(Beginning of Data listing)

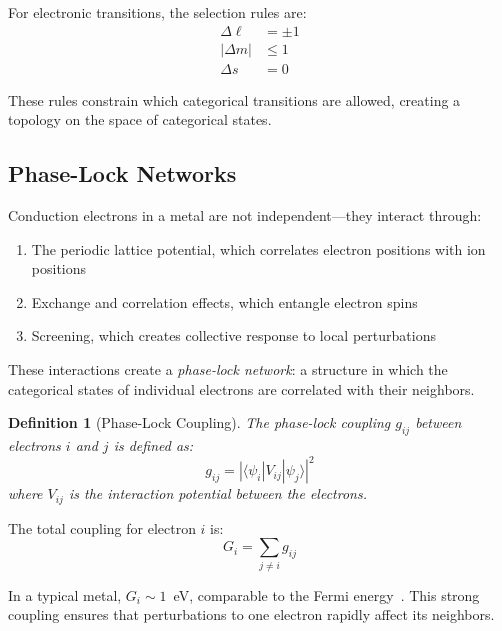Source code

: \documentclass[twocolumn,showpacs,preprintnumbers,amsmath,amssymb,prd]{revtex4-2}
\newtheorem{definition}[theorem]{Definition}
\begin{document}
For electronic transitions, the selection rules are:
\begin{align}
\Delta\ell &= \pm 1 \label{eq:selection_ell}\\
|\Delta m| &\leq 1 \label{eq:selection_m}\\
\Delta s &= 0 \label{eq:selection_s}
\end{align}

These rules constrain which categorical transitions are allowed, creating a topology on the space of categorical states.

\subsection{Phase-Lock Networks}

Conduction electrons in a metal are not independent---they interact through:
\begin{enumerate}
\item The periodic lattice potential, which correlates electron positions with ion positions
\item Exchange and correlation effects, which entangle electron spins
\item Screening, which creates collective response to local perturbations
\end{enumerate}

These interactions create a \emph{phase-lock network}: a structure in which the categorical states of individual electrons are correlated with their neighbors.

\begin{definition}[Phase-Lock Coupling]
\label{def:phase_lock}
The phase-lock coupling $g_{ij}$ between electrons $i$ and $j$ is defined as:
\begin{equation}
g_{ij} = |\langle \psi_i | V_{ij} | \psi_j \rangle|^2
\label{eq:coupling_strength}
\end{equation}
where $V_{ij}$ is the interaction potential between the electrons.
\end{definition}

The total coupling for electron $i$ is:
\begin{equation}
G_i = \sum_{j \neq i} g_{ij}
\label{eq:total_coupling}
\end{equation}

In a typical metal, $G_i \sim 1$~eV, comparable to the Fermi energy~\cite{Ashcroft1976}. This strong coupling ensures that perturbations to one electron rapidly affect its neighbors.
\end{document}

(End of Data listing)

Lines above that include the string "categorical" need to be copied.

— Solution below —
These rules constrain which categorical transitions are allowed, creating a topology on the space of categorical states.
These interactions create a \emph{phase-lock network}: a structure in which the categorical states of individual electrons are correlated with their neighbors.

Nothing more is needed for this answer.